Tenetevela stretta, la vostra macchina per scrivere regalata da padri, nonni o fidanzate con il vezzo del vintage. Perché da oggi la cara typewriter ha smesso di essere costruita.
Ebbene sì, il giorno temuto da milioni di fan e nostalgici è infine arrivato. Niente più nuove macchine per scrivere: i giochi sono fatti. Chi ne aveva una, l’avrà. Per tutti gli altri, rimangono soltanto i mercatini delle pulci e le aste su eBay.
LA RESA DI GODREJ & BOYCE. L’ultima fabbrica che ancora assemblava questi splendidi oggetti, l’indiana Godrej and Boyce, con sede a Mumbai, ha infatti annunciato la chiusura dello stabilimento. «Non riceviamo più abbastanza ordini» è stato il desolato commento di Milind Dukle, direttore generale dell’azienda, a un reporter dell’India’s Business Standard.
Fuori moda e sorpassata dal computer, la cara vecchia typewriter era diventata già da molti anni un oggetto per amanti e appassionati. Ma aveva resistito nello sterminato subcontinente indiano, dove la stragrande maggioranza del miliardo e rotti di abitanti del Paese non poteva permettersi diavolerie elettroniche. Un’isola felice del nastro e dei tasti, del ticchettio rumoroso e seducente della macchina per scrivere, che non necessita di nulla se non di un paio di mani, inchiostro, carta e, ovviamente, di un testo da mettere nero su bianco.
DECLINO INDIANO. Ma negli ultimi dieci anni, col boom economico della Shining India, sempre più indiani hanno acquistato o avuto accesso a un computer. In Bangalore, dopo lo spauracchio del Millennium bug e il conseguente impiego di centinaia di tecnici informatici indiani da parte delle aziende statunitensi, si è addirittura creata una sorta di Silicon valley indiana, un distretto tecnologico all’avanguardia nella produzione di hardware e software. E anche l’ultima isola felice della macchina da scrivere è affondata, travolta dalla marea del progresso tecnologico e digitale.
Tre secoli di storia gloriosa

Il maestro del giornalismo italiano Indro Montanelli, con la sua inseparabile Lettera22.

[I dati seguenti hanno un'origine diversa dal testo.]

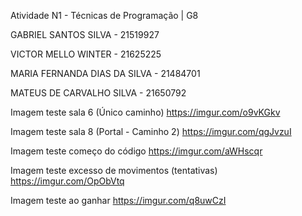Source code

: Atividade N1 - Técnicas de Programação | G8


GABRIEL SANTOS SILVA - 21519927

VICTOR MELLO WINTER - 21625225

MARIA FERNANDA DIAS DA SILVA - 21484701

MATEUS DE CARVALHO SILVA - 21650792


Imagem teste sala 6 (Único caminho)
https://imgur.com/o9vKGkv

Imagem teste sala 8 (Portal - Caminho 2)
https://imgur.com/qgJvzuI

Imagem teste começo do código
https://imgur.com/aWHscqr

Imagem teste excesso de movimentos (tentativas)
https://imgur.com/OpObVtq

Imagem teste ao ganhar
https://imgur.com/q8uwCzI
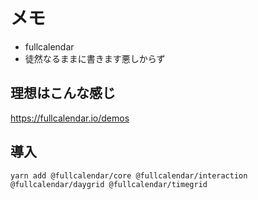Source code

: # メモ
- fullcalendar
- 徒然なるままに書きます悪しからず

## 理想はこんな感じ
https://fullcalendar.io/demos

## 導入
`yarn add @fullcalendar/core @fullcalendar/interaction @fullcalendar/daygrid @fullcalendar/timegrid`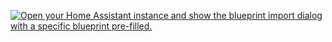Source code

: [![Open your Home Assistant instance and show the blueprint import dialog with a specific blueprint pre-filled.](https://my.home-assistant.io/badges/blueprint_import.svg)](https://my.home-assistant.io/redirect/blueprint_import/?blueprint_url=https%3A%2F%2Fraw.githubusercontent.com%2Fdinki%2FView-Assist%2Fmain%2FView+Assist+custom+sentences%2FList+Management%2Fblueprint-listmanagement.yaml)
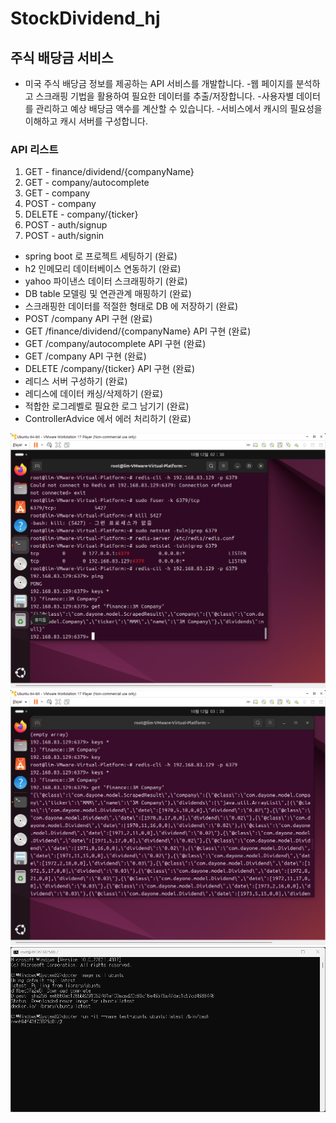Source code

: # StockDividend_hj

## 주식 배당금 서비스
- 미국 주식 배당금 정보를 제공하는 API 서비스를 개발합니다.
  -웹 페이지를 분석하고 스크래핑 기법을 활용하여 필요한 데이터를 추출/저장합니다.
  -사용자별 데이터를 관리하고 예상 배당금 액수를 계산할 수 있습니다.
  -서비스에서 캐시의 필요성을 이해하고 캐시 서버를 구성합니다.


### API 리스트
1. GET - finance/dividend/{companyName}
2. GET - company/autocomplete
3. GET - company
4. POST - company
5. DELETE - company/{ticker}
6. POST - auth/signup
7. POST - auth/signin

- spring boot 로 프로젝트 세팅하기 (완료)
- h2 인메모리 데이터베이스 연동하기 (완료)
- yahoo 파이낸스 데이터 스크래핑하기 (완료)
- DB table 모델링 및 연관관계 매핑하기 (완료)
- 스크래핑한 데이터를 적절한 형태로 DB 에 저장하기 (완료)
- POST /company API 구현 (완료)
- GET /finance/dividend/{companyName} API 구현 (완료)
- GET /company/autocomplete API 구현 (완료)
- GET /company API 구현 (완료)
- DELETE /company/{ticker} API 구현 (완료)
- 레디스 서버 구성하기 (완료)
- 레디스에 데이터 캐싱/삭제하기 (완료)
- 적합한 로그레벨로 필요한 로그 남기기 (완료)
- ControllerAdvice 에서 에러 처리하기 (완료)

![Image1](./2.png)
![Image2](./3.png)
![Image3](./4.png)

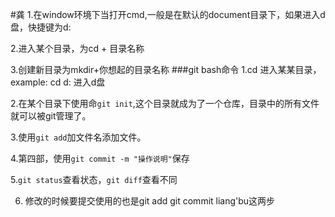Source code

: #龚
1.在window环境下当打开cmd,一般是在默认的document目录下，如果进入d盘，快捷键为d:

2.进入某个目录，为cd + 目录名称

3.创建新目录为mkdir+你想起的目录名称
###git bash命令
1.cd 进入某某目录，example: cd d: 进入d盘

2.在某个目录下使用命`git init`,这个目录就成为了一个仓库，目录中的所有文件就可以被git管理了。

3.使用`git add`加文件名添加文件。

4.第四部，使用`git commit -m "操作说明"`保存

5.`git status`查看状态，`git diff`查看不同

6. 修改的时候要提交使用的也是git add git commit liang'bu这两步
    
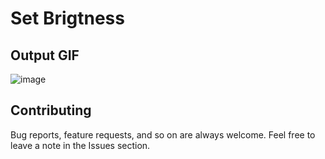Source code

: # Set Brigtness  
## Output GIF
![image](https://drive.google.com/uc?export=download&id=1ggO0OkTzAhDM6dcdCz4soeyqqhYbznkc)


## Contributing  
Bug reports, feature requests, and so on are always welcome. Feel free to leave a note in the Issues section.
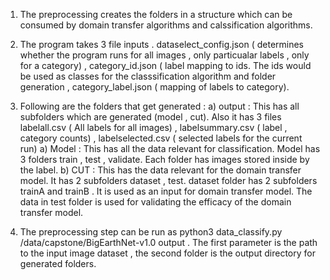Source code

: 1. The preprocessing creates the folders in a structure which can be consumed by domain transfer algorithms and calssification algorithms.

2. The program takes 3 file inputs . dataselect_config.json ( determines whether the program runs for all images , only particualar labels , only for a category) , category_id.json ( label mapping to ids. The ids would be used as classes for the classsification algorithm and folder generation , category_label.json ( mapping of labels to category).

3. Following are the folders that get generated : a) output : This has all subfolders which are generated (model , cut). Also it has 3 files labelall.csv ( All labels for all images) , labelsummary.csv ( label , category counts) , labelselected.csv ( selected labels for the current run) a) Model : This has all the data relevant for classification. Model has 3 folders train , test , validate. Each folder has images stored inside by the label. b) CUT : This has the data relevant for the domain transfer model. It has 2 subfolders dataset , test. dataset folder has 2 subfolders trainA and trainB . It is used as an input for domain transfer model. The data in test folder is used for validating the efficacy of the domain transfer model.

4. The preprocessing step can be run as python3 data_classify.py /data/capstone/BigEarthNet-v1.0 output . The first parameter is the path to the input image dataset , the second folder is the output directory for generated folders.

Così l’arte di assemblare macchine per scrivere non è arrivata al 2043, anno entro cui secondo la predizione di uno studioso americano il digitale avrà definitivamente soppiantato il cartaceo nell’editoria. Una profezia che dà il nome al nostro giornale, che d’altro canto omaggia proprio la leggendaria Lettera 22, la macchina da scrivere prediletta di Indro Montanelli. Un pezzo da museo che però, insieme alle miriadi di altri modelli che hanno visto la luce nell’arco di tre secoli (guarda la photogallery delle typewriter più celebri), ha fatto la storia del nostro mestiere e della vita collettiva.
DAL 1.700 AGLI ANNI ’50. Un pioneristico prototipo di macchina per scrivere era stato realizzato già nel remoto 1714 da Henry Mill.

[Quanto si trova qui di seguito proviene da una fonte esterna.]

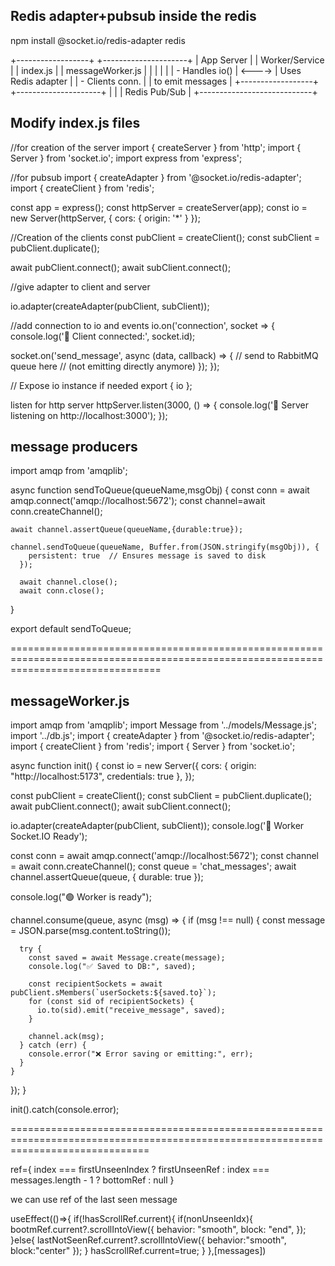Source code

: ## Redis adapter+pubsub inside the redis ##

npm install @socket.io/redis-adapter redis


 +------------------+        +---------------------+
 |    App Server    |        |   Worker/Service    |
 |  index.js        |        |  messageWorker.js   |
 |                  |        |                     |
 |  - Handles io()  | <----> | Uses Redis adapter  |
 |  - Clients conn. |        | to emit messages    |
 +------------------+        +---------------------+
         |                            |
         |      Redis Pub/Sub         |
         +----------------------------+

## Modify index.js files ##
//for creation of the server
import { createServer } from 'http';
import { Server } from 'socket.io';
import express from 'express';

//for pubsub
import { createAdapter } from '@socket.io/redis-adapter';
import { createClient } from 'redis';

const app = express();
const httpServer = createServer(app);
const io = new Server(httpServer, {
  cors: { origin: '*' }
});


//Creation of the clients 
const pubClient = createClient();
const subClient = pubClient.duplicate();

await pubClient.connect();
await subClient.connect();

//give adapter to client and server

io.adapter(createAdapter(pubClient, subClient));

//add connection to io and events
io.on('connection', socket => {
  console.log('🔌 Client connected:', socket.id);

  socket.on('send_message', async (data, callback) => {
    // send to RabbitMQ queue here
    // (not emitting directly anymore)
  });
});

// Expose io instance if needed
export { io };

listen for http server
httpServer.listen(3000, () => {
  console.log('🚀 Server listening on http://localhost:3000');
});


##  message producers  ##

import amqp from 'amqplib';

async function sendToQueue(queueName,msgObj) {
    const conn = await amqp.connect('amqp://localhost:5672');
    const channel=await conn.createChannel();

    await channel.assertQueue(queueName,{durable:true});

    channel.sendToQueue(queueName, Buffer.from(JSON.stringify(msgObj)), {
        persistent: true  // Ensures message is saved to disk
      });

      await channel.close();
      await conn.close();
}

export default sendToQueue;

======================================================================================================================================

##  messageWorker.js ##

import amqp from 'amqplib';
import Message from '../models/Message.js';
import '../db.js';
import { createAdapter } from '@socket.io/redis-adapter';
import { createClient } from 'redis';
import { Server } from 'socket.io';

async function init() {
  const io = new Server({
    cors: { origin: "http://localhost:5173", credentials: true },
  });

  const pubClient = createClient();
  const subClient = pubClient.duplicate();
  await pubClient.connect();
  await subClient.connect();

  io.adapter(createAdapter(pubClient, subClient));
  console.log('🧵 Worker Socket.IO Ready');

  const conn = await amqp.connect('amqp://localhost:5672');
  const channel = await conn.createChannel();
  const queue = 'chat_messages';
  await channel.assertQueue(queue, { durable: true });

  console.log("🟢 Worker is ready");

  channel.consume(queue, async (msg) => {
    if (msg !== null) {
      const message = JSON.parse(msg.content.toString());

      try {
        const saved = await Message.create(message);
        console.log("✅ Saved to DB:", saved);

        const recipientSockets = await pubClient.sMembers(`userSockets:${saved.to}`);
        for (const sid of recipientSockets) {
          io.to(sid).emit("receive_message", saved);
        }

        channel.ack(msg);
      } catch (err) {
        console.error("❌ Error saving or emitting:", err);
      }
    }
  });
}

init().catch(console.error);

====================================================================================================================================

ref={
    index === firstUnseenIndex
      ? firstUnseenRef
      : index === messages.length - 1
      ? bottomRef
      : null
    }

we can use ref of the last seen message

useEffect(()=>{
  if(!hasScrollRef.current){
    if(nonUnseenIdx){
      bootmRef.current?.scrollIntoView({
        behavior: "smooth",
        block: "end",
      });
    }else{
      lastNotSeenRef.current?.scrollIntoView({
        behavior:"smooth",
        block:"center"
      });
    }
    hasScrollRef.current=true;
  }
},[messages])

Ma per la prima typewriter destinata al commercio di massa l’umanità ho dovuto attendere fino al 1868. Quando Christopher Latham Sholes, stampatore ed editore di Milwaukee, nel Wisconsin, ne depositò il brevetto, consegnando alla Storia un oggetto mitico.

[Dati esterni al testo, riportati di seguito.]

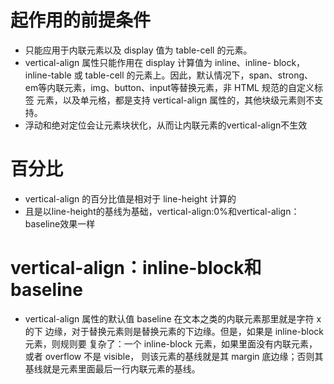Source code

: # 起作用的前提条件
 * 只能应用于内联元素以及 display 值为 table-cell 的元素。
 * vertical-align 属性只能作用在 display 计算值为 inline、inline-
   block，inline-table 或 table-cell 的元素上。因此，默认情况下，span、strong、
   em等内联元素，img、button、input等替换元素，非 HTML 规范的自定义标签
   元素，以及<td>单元格，都是支持 vertical-align 属性的，其他块级元素则不支持。
 * 浮动和绝对定位会让元素块状化，从而让内联元素的vertical-align不生效
 
 # 百分比
 * vertical-align 的百分比值是相对于 line-height 计算的
 * 且是以line-height的基线为基础，vertical-align:0%和vertical-align：baseline效果一样
 
 # vertical-align：inline-block和baseline
 * vertical-align 属性的默认值 baseline 在文本之类的内联元素那里就是字符 x 的下
   边缘，对于替换元素则是替换元素的下边缘。但是，如果是 inline-block 元素，则规则要
   复杂了：一个 inline-block 元素，如果里面没有内联元素，或者 overflow 不是 visible，
   则该元素的基线就是其 margin 底边缘；否则其基线就是元素里面最后一行内联元素的基线。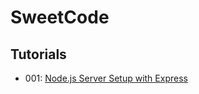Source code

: # SweetCode
## Tutorials
- 001: [Node.js Server Setup with Express](https://dev.to/ryhenness/nodejs--express-server-setup-6ch)


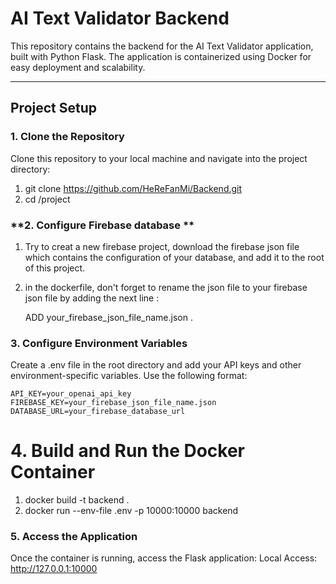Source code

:# **AI Text Validator Backend**

This repository contains the backend for the AI Text Validator application, built with Python Flask. The application is containerized using Docker for easy deployment and scalability.

---

## **Project Setup**

### **1. Clone the Repository**

Clone this repository to your local machine and navigate into the project directory:

1. git clone https://github.com/HeReFanMi/Backend.git
2. cd /project

### **2. Configure Firebase database **

1. Try to creat a new firebase project, download the firebase json file which contains the configuration of your database, and add it to the root of this project.

2. in the dockerfile, don't forget to rename the json file to your firebase json file by adding the next line :

    ADD your_firebase_json_file_name.json .

### **3. Configure Environment Variables**

Create a .env file in the root directory and add your API keys and other environment-specific variables. Use the following format:

    API_KEY=your_openai_api_key
    FIREBASE_KEY=your_firebase_json_file_name.json
    DATABASE_URL=your_firebase_database_url

# **4. Build and Run the Docker Container**

1. docker build -t backend .
2. docker run --env-file .env -p 10000:10000 backend


### **5. Access the Application**

Once the container is running, access the Flask application:
Local Access: http://127.0.0.1:10000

Il secolo della macchina per scrivere è stato però il 20esimo. L’età dell’oro risale agli anni Cinquanta: nell’ultimo trimestre del 1953, l’anno di pubblicazione in Gran Bretagna del primo romanzo di James Bond, Casino Royale di Ian Fleming, furono venduti la bellezza di 12 milioni esemplari della leggendaria Smith-Corona. Fu il punto più alto, nelle vendite e nella diffusione. Poi arrivarono gli anni ’80 e i primi personal computer, il Macintosh nel 1984. Da quel momento, il fascino della macchina per scrivere ha ceduto il passo alle sue palesi, e tuttavia seducenti, mancanze di funzionalità. E le vendite sono crollate, fino al giro di boa del nuovo millennio, che ha di fatto battuto la parola “fine” alla cavalcata nell’immaginario collettivo.
L’eccezione delle typewriter per carcerati

Nessuna storia come si deve, tuttavia, si fa mancare un’eccezione. È così anche per la defunta macchina per scrivere, che pare resista ancora in qualche angolo di mondo secondo una modalità alquanto particolare.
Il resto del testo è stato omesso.